TRY IT:
Looking at the records below, count how many lines contain the string "been". Give that number alone.
-- RECORD EXTRACTS follows --
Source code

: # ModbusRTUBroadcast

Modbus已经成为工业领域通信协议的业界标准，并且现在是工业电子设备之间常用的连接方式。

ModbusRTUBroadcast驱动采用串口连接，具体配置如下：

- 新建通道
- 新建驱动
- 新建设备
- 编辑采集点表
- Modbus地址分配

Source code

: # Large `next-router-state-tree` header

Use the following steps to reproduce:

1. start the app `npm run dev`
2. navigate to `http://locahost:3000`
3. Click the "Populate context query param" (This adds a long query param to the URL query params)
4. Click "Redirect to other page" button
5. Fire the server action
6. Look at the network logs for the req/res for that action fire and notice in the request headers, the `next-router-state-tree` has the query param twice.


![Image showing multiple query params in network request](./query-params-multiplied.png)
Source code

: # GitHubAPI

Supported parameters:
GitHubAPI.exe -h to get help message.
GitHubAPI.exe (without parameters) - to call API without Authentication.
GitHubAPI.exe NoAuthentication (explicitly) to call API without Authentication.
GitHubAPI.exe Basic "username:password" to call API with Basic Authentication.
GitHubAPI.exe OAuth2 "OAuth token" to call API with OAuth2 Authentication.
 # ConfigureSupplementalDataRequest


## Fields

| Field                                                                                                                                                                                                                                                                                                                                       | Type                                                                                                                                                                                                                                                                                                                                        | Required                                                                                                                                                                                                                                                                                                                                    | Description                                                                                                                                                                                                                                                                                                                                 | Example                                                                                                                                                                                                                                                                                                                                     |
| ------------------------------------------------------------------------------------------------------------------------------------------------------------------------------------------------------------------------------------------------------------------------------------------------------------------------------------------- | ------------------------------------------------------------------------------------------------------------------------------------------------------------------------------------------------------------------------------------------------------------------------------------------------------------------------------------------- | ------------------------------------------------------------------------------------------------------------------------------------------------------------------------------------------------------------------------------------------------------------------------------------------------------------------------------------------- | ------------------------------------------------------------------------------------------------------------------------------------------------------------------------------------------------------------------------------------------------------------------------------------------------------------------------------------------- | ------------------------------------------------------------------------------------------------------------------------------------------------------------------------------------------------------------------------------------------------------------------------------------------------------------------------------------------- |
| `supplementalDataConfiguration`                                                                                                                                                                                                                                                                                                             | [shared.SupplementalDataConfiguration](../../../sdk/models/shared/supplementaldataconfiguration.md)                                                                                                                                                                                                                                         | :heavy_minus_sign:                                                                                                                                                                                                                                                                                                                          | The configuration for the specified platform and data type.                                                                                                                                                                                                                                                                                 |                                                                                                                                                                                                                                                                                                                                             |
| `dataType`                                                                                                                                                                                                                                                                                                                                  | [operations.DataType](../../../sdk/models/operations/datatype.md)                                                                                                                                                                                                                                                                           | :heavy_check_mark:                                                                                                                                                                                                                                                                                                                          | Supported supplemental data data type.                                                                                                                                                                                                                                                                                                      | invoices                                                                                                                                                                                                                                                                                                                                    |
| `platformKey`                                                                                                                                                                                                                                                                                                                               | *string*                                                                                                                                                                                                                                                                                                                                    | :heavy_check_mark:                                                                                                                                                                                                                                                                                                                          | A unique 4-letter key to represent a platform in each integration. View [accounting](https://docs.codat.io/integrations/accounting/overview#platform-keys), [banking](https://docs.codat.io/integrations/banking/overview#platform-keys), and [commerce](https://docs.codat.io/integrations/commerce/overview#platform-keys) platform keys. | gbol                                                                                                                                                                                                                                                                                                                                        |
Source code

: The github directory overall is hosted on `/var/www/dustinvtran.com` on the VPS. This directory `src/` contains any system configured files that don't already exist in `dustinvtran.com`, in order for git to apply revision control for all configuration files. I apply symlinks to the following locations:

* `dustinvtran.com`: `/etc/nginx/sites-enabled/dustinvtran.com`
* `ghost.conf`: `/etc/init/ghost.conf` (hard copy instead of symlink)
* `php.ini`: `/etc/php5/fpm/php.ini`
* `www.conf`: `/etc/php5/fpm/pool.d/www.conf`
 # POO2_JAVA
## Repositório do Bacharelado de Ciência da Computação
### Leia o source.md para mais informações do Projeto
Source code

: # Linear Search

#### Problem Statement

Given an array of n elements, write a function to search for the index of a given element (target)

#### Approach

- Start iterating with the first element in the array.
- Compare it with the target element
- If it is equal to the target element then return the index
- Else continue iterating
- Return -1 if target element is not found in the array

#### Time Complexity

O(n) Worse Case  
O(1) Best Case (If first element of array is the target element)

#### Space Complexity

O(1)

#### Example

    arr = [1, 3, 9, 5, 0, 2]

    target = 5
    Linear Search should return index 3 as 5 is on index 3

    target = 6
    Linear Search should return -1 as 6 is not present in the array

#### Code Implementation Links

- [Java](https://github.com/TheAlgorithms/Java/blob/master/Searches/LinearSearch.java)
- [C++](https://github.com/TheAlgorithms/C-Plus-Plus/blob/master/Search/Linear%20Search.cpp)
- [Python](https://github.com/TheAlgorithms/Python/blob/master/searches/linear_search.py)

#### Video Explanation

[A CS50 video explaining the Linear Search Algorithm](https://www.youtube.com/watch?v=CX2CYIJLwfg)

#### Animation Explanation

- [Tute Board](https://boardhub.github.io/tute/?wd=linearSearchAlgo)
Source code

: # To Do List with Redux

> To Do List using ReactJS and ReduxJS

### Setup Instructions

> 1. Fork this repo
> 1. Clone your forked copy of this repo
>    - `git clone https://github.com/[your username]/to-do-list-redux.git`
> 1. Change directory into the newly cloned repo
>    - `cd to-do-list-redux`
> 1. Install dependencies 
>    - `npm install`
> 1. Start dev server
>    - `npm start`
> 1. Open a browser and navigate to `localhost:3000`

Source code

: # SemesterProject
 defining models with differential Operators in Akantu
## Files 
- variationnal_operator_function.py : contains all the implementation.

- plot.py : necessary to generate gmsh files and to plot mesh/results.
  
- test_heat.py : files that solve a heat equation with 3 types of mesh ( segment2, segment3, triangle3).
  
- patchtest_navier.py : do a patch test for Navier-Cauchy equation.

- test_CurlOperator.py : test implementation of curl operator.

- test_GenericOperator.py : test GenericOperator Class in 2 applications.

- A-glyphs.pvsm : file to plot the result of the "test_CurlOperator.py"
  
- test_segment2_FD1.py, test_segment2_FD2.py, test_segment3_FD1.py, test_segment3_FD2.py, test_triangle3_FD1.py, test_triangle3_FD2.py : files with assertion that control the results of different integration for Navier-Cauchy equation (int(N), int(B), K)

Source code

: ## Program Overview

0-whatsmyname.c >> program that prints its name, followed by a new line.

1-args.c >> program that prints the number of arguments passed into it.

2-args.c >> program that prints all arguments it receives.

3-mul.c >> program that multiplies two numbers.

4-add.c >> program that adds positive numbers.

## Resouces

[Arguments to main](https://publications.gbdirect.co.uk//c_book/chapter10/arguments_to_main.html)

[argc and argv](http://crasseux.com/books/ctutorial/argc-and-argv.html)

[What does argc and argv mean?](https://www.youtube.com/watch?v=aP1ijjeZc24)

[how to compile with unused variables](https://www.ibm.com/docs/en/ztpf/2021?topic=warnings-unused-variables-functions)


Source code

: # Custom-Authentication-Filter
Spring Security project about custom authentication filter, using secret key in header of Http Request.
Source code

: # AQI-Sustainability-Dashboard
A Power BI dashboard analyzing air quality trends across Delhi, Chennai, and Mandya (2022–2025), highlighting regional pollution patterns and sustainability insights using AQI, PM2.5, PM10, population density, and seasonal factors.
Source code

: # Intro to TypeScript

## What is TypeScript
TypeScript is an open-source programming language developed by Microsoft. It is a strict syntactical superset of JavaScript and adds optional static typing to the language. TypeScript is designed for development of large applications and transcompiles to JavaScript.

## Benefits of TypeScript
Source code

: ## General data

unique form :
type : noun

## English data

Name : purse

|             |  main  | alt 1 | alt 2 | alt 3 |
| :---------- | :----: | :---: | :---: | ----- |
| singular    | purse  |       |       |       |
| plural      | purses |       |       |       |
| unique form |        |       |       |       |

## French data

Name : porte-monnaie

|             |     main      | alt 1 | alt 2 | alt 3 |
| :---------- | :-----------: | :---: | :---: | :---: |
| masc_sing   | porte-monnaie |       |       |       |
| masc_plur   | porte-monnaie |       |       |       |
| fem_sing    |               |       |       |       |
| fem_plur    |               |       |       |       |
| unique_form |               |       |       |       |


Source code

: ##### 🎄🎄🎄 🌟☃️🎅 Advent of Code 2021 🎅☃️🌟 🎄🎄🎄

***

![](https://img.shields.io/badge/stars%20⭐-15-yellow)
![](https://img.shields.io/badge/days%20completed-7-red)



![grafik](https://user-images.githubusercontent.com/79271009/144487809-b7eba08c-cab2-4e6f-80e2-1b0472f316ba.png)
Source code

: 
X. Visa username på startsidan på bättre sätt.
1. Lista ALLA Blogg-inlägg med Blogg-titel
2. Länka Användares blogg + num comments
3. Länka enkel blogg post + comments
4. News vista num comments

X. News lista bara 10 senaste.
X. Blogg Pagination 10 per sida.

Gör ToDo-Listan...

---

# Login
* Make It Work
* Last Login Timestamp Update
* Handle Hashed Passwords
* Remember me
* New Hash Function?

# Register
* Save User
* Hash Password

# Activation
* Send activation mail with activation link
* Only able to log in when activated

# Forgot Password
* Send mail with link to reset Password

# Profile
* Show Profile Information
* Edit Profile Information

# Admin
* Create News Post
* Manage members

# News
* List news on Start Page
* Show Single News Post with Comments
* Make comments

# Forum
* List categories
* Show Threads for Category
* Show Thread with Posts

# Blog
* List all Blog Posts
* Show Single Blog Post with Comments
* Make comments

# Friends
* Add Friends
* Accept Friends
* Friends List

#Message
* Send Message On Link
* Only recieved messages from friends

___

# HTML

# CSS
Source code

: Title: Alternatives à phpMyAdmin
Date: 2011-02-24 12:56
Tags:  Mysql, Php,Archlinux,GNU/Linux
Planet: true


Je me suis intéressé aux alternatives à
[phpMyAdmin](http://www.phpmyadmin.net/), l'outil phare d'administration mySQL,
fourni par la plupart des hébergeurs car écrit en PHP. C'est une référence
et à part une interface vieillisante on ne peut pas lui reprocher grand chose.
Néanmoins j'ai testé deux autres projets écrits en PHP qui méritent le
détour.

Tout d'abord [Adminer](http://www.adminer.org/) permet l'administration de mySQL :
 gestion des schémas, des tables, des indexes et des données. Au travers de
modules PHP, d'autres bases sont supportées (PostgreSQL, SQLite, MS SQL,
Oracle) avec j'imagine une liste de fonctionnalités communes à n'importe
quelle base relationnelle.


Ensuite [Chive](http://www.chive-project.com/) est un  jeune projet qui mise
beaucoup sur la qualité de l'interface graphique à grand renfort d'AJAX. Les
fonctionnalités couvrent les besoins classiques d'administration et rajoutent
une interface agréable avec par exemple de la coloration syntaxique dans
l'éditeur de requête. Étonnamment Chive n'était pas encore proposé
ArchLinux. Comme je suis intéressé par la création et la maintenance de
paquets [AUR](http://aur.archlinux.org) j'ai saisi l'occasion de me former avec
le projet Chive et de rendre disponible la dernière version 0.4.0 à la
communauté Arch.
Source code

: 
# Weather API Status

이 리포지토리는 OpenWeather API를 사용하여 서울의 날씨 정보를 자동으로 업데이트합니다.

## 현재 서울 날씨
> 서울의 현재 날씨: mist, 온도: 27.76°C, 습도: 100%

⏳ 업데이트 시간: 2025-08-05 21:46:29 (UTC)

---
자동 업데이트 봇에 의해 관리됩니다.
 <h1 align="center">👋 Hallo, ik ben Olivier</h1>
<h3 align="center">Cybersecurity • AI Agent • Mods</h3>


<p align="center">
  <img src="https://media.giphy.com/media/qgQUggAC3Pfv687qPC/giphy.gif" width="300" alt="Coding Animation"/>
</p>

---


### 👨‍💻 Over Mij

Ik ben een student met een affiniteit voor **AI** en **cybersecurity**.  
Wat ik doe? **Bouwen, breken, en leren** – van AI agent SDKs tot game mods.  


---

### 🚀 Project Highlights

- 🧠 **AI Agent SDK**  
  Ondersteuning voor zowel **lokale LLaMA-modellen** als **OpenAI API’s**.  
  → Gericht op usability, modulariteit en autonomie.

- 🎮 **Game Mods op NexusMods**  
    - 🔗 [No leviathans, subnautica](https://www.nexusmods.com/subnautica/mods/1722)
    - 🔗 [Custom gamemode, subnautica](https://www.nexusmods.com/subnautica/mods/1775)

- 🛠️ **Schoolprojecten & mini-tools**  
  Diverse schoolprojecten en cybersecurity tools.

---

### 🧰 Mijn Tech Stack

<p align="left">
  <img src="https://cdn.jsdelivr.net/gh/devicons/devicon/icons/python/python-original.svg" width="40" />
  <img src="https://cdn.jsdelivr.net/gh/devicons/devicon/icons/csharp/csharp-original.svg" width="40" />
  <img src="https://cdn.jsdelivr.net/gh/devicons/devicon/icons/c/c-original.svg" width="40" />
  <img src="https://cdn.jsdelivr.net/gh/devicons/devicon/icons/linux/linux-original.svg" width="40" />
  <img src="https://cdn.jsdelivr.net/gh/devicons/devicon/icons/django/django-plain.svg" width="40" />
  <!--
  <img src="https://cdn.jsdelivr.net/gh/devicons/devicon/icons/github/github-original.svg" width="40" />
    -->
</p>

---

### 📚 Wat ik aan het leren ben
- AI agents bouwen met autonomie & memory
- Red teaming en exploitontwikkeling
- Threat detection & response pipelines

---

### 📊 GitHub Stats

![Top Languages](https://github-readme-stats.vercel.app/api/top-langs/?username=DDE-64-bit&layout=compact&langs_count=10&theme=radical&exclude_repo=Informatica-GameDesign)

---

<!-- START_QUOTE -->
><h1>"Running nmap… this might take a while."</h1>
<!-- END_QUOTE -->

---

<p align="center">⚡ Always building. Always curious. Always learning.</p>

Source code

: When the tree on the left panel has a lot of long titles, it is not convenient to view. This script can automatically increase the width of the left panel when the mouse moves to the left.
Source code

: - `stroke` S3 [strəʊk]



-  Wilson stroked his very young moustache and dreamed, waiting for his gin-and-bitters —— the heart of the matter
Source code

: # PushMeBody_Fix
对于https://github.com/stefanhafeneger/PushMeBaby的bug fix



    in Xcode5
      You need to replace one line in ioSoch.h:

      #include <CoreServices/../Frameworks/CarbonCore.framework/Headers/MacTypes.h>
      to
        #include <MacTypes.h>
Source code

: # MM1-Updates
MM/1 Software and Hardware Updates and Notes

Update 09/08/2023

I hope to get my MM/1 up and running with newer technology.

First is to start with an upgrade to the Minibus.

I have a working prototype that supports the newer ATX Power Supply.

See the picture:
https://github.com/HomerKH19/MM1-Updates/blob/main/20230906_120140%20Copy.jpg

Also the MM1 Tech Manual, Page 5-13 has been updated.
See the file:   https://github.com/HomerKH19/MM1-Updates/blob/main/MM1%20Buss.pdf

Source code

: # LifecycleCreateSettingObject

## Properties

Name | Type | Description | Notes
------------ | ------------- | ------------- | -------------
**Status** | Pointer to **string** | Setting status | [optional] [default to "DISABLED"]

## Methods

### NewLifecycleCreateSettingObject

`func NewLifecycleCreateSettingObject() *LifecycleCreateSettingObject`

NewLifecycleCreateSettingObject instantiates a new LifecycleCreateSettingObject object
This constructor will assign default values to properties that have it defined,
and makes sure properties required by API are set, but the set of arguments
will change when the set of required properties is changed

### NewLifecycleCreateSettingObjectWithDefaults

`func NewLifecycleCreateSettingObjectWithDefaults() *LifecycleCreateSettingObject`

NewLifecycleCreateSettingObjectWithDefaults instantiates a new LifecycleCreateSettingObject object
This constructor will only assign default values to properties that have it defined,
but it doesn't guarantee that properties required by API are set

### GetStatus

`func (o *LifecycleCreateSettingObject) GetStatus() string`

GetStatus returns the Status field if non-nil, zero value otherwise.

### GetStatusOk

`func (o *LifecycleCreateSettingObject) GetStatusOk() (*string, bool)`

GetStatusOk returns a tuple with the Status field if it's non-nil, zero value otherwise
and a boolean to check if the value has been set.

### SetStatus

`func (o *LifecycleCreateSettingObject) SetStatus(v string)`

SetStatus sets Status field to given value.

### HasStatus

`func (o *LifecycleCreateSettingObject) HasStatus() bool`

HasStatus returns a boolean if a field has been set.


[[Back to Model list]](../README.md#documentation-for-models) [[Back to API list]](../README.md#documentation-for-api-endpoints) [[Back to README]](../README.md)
-- RECORD EXTRACTS concluded --
RESPONSE BOX:
3